Built in 1926, Haddon's incorporation of the Arts and Crafts movement-style with the traditional Gothic style is evident in St Stephen's Church, known when built as St Stephen's Presbyterian Church, on Balaclava Road, Caulfield North. The fusion of styles marks a transition in Melbourne's church architecture, where the traditional proportions become reinvented through exterior and interior details. The outside of St. Stephens is softened by the use of red brick and stucco, with a striking cement cross that divides the façade symmetrically. Haddon also appropriates the verticality of gothic windows, dividing the internal space into smaller vertically stacked lead rectangles throughout. He repeated the Arts and Crafts movement approach to other church commissions he received, and this church remains significant in its close proximity to Haddon's own residence (Anselm).

===The Archangel Michael and St Anthony's Coptic Orthodox Church, Oakleigh===
Built in 1928 as St Andrew's Presbyterian, Oakleigh and designed by Haddon in cooperation with his business partner, William Henderson, this building confidently sits the corner of Drummond and Palmer Streets, Oakleigh. Short and squat with an octagonal castellated tower, the windows, brickwork and restrained adornment look decidedly "Haddonian" as Professor Miles Lewis AM of Melbourne University states in a 1991 National Trust of Victoria publication. While Professor Lewis goes on to describe the cantilevered wrought iron lamp over the entrance and a blind oculus in the western wall, he is clearly not a fan and calls the spire "risible". In Miles Lewis' words, an overall mannered and clumsy form.

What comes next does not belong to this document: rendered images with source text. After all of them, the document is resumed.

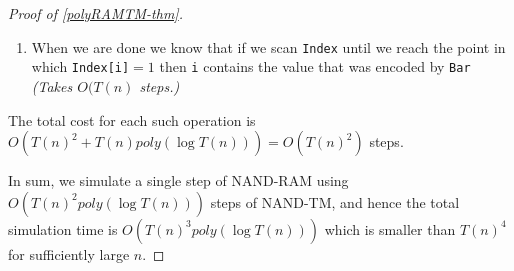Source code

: \begin{proof}[Proof of \cref{polyRAMTM-thm}]
\begin{enumerate}
\begin{enumerate}
    \begin{itemize}
    \tightlist
    \item
      Decrease the number encoded temp by \(1\). \emph{(Take number of
      steps polynomial in \(\ell = \ceil{\log T(n)}\).)}
    \item
      Decrease \texttt{i} until it is equal to \(0\). \emph{(Take
      \(O(T(n)\) steps.)}
    \item
      Scan \texttt{Index} until we reach the point in which it equals
      \(1\) and then change this \(1\) to \(0\) and go one step further
      and write \(1\) in this location. \emph{(Takes \(O(T(n))\)
      steps.)}
    \end{itemize}
  \item
    When we are done we know that if we scan \texttt{Index} until we
    reach the point in which \texttt{Index[i]}\(=1\) then \texttt{i}
    contains the value that was encoded by \texttt{Bar} \emph{(Takes
    \(O(T(n)\) steps.)}
  \end{enumerate}
\end{enumerate}

The total cost for each such operation is
\(O(T(n)^2 + T(n)poly(\log T(n))) = O(T(n)^2)\) steps.

In sum, we simulate a single step of NAND-RAM using
\(O(T(n)^2 poly(\log T(n)))\) steps of NAND-TM, and hence the total
simulation time is \(O(T(n)^3 poly(\log T(n)))\) which is smaller than
\(T(n)^4\) for sufficiently large \(n\).

\end{proof}


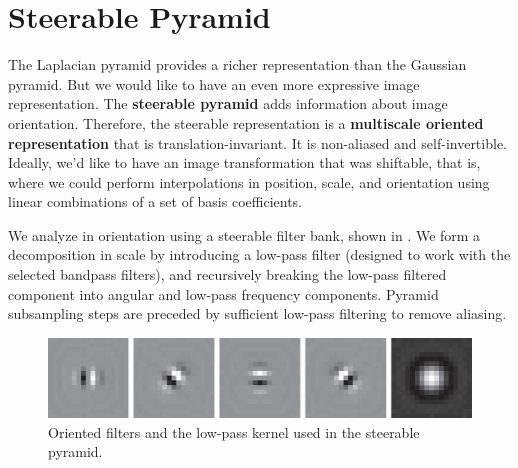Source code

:%
%
%
%
%
%
%
\section{Steerable Pyramid}

The Laplacian pyramid provides a richer representation than the Gaussian pyramid. But we would like to have an even more expressive image representation.  The {\bf steerable pyramid} \cite{Simoncelli95} adds information about image orientation. Therefore, the steerable representation is a {\bf multiscale oriented representation} that is translation-invariant. 
It is non-aliased and self-invertible. Ideally, we'd like to have an image transformation that was
shiftable, that is, where we could perform interpolations in position, scale,
and orientation using linear combinations of a set of basis
coefficients.  %


We analyze in orientation using a steerable filter bank, shown in \fig{\ref{fig:steerable_pyr_sp3Filters}}.  We form a
decomposition in scale by introducing a low-pass filter (designed to
work with the selected bandpass filters), and recursively breaking the
low-pass filtered component into angular and low-pass frequency
components.   Pyramid subsampling steps are preceded by sufficient
low-pass filtering to remove aliasing.


\begin{figure}[h!]
\centerline{
\includegraphics[width=0.80\linewidth]{figures/pyramids/steerable_pyr_sp3Filters.eps}
}
\caption{Oriented filters and the low-pass kernel used in the steerable pyramid.}
\label{fig:steerable_pyr_sp3Filters}
\end{figure}

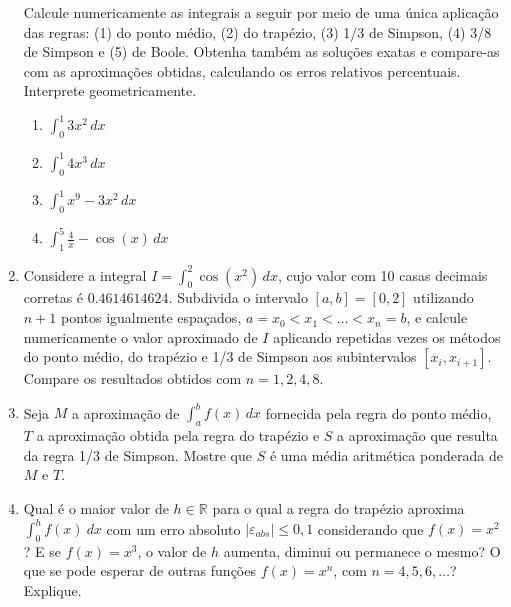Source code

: \documentclass[12pt,a4paper]{article}
\begin{document}
\begin{enumerate}
Calcule numericamente as integrais a seguir por meio de uma única aplicação das regras: (1) do ponto médio, (2) do trapézio, (3) 1/3 de Simpson, (4) 3/8 de Simpson e (5) de Boole. Obtenha também as soluções exatas e compare-as com as aproximações obtidas, calculando os erros relativos percentuais. Interprete geometricamente.
\begin{multicols}{4}
\begin{enumerate}
\item $\int_0^1 3x^2 \,dx$
\item $\int_0^1 4x^3 \,dx$
\item $\int_{0}^1 x^9 - 3x^2 \,dx$
\item $\int_{1}^5 \frac{4}{x} - \cos(x) \,dx$
\end{enumerate}
\end{multicols}

\item Considere a integral $I = \int_0^2 \cos(x^2)\, dx$, cujo valor com 10 casas decimais corretas é $0.4614614624$. Subdivida o intervalo $[a, b] = [0, 2]$ utilizando $n+1$ pontos igualmente espaçados, $a = x_0 < x_1 < \ldots < x_n = b$, e calcule numericamente o valor aproximado de $I$ aplicando repetidas vezes os métodos do ponto médio, do trapézio e 1/3 de Simpson aos subintervalos $[x_i,x_{i+1}]$. Compare os resultados obtidos com $n = 1, 2, 4, 8$.

\item Seja $M$ a aproximação de $\int_a^b f(x)\, dx$ fornecida pela regra do ponto médio, $T$ a aproximação obtida pela regra do trapézio e $S$ a aproximação que resulta da regra 1/3 de Simpson. Mostre que $S$ é uma média aritmética ponderada de $M$ e $T$.

\item Qual é o maior valor de $h \in \mathbb{R}$ para o qual a regra do trapézio aproxima $\int_0^h f(x) \ dx$ com um erro absoluto $|\varepsilon_{abs}| \leq 0,1$ considerando que $f(x) = x^2$? E se $f(x) = x^3$, o valor de $h$ aumenta, diminui ou permanece o mesmo? O que se pode esperar de outras funções $f(x) = x^n$, com $n = 4,5,6,\ldots$? Explique.


\end{enumerate}
\end{document}
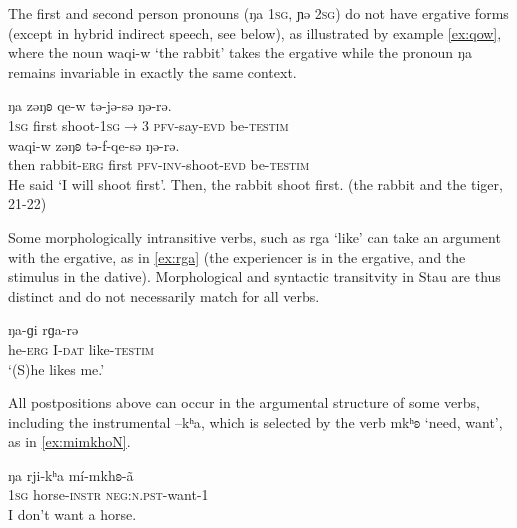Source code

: \documentclass[oneside,a4paper,11pt]{article}
\newcommand{\ipa}[1]{{\phon #1}} %
\begin{document}
The first and second person pronouns (\ipa{ŋa} \textsc{1sg}, \ipa{ɲə} \textsc{2sg}) do not have ergative forms (except in hybrid indirect speech, see below), as illustrated by example \ref{ex:qow}, where the noun \ipa{waqi-w}  `the rabbit' takes the ergative while the pronoun \ipa{ŋa} remains invariable in exactly the same context.
 \begin{exe}
\ex \label{ex:qow}
\gll
\ipa{ŋa} 	\ipa{zəŋʚ} 	\ipa{qe-w} \ipa{tə-jə-sə} 	\ipa{ŋə-rə.} \\
\textsc{1sg} first shoot-\textsc{1sg$\rightarrow$3} \textsc{pfv}-say-\textsc{evd} be-\textsc{testim}\\
\gll \ipa{tɕʰəge,} 	\ipa{waqi-w} 	\ipa{zəŋʚ} 	\ipa{tə-f-qe-sə} 	\ipa{ŋə-rə.} 	\\
then rabbit-\textsc{erg} first \textsc{pfv-inv}-shoot-\textsc{evd} be-\textsc{testim}\\
\glt He said `I will shoot first'. Then, the rabbit shoot first. (the rabbit and the tiger, 21-22)
\end{exe}

Some morphologically intransitive verbs, such as \ipa{rga} `like' can take an argument with the ergative, as in \ref{ex:rga} (the experiencer is in the ergative, and the stimulus in the dative). Morphological and syntactic transitvity in Stau are thus distinct and do not necessarily match for all verbs.

 \begin{exe}
\ex \label{ex:rga}
\gll \ipa{tə-w}  	\ipa{ŋa-ɡi}  	\ipa{rɡa-rə}  
 \\
he-\textsc{erg} I-\textsc{dat} like-\textsc{testim} \\
\glt `(S)he likes me.'
\end{exe}

All postpositions above can occur in the argumental structure of some verbs, including the instrumental \ipa{--kʰa}, which is selected by the verb \ipa{mkʰʚ} `need, want', as in \ref{ex:mimkhoN}.

 \begin{exe}
\ex \label{ex:mimkhoN}
\gll
\ipa{ŋa} 	\ipa{rji-kʰa} 	\ipa{mí-mkhʚ-ã} \\
\textsc{1sg} horse-\textsc{instr} \textsc{neg:n.pst}-want-1 \\
\glt I don't want a horse.
\end{exe}

%	

\end{document}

However, with the benefit of two and a half decades, tastes have moved on from Lewis' time to reassess this era of building. Similar to Malvern and St Stephen's, Caulfield, the Oakleigh church enjoys a cement gable treatment enhancing the focus on the apex, and proudly displaying the year of construction. The overall impression is coherent and pleasing in its suburban scale. Recent sympathetic additions have enhanced the facilities of this attractive campus but the Haddon building still sits the corner site well. Its presence shows a transition to the heavier, monolithic presence of the moderne and Art Deco of the 1920-30s. In this sense, Haddon carries forward his Arts and Crafts ideals but has left the gothic well behind and synthesized for the new architecture of the inter-war period.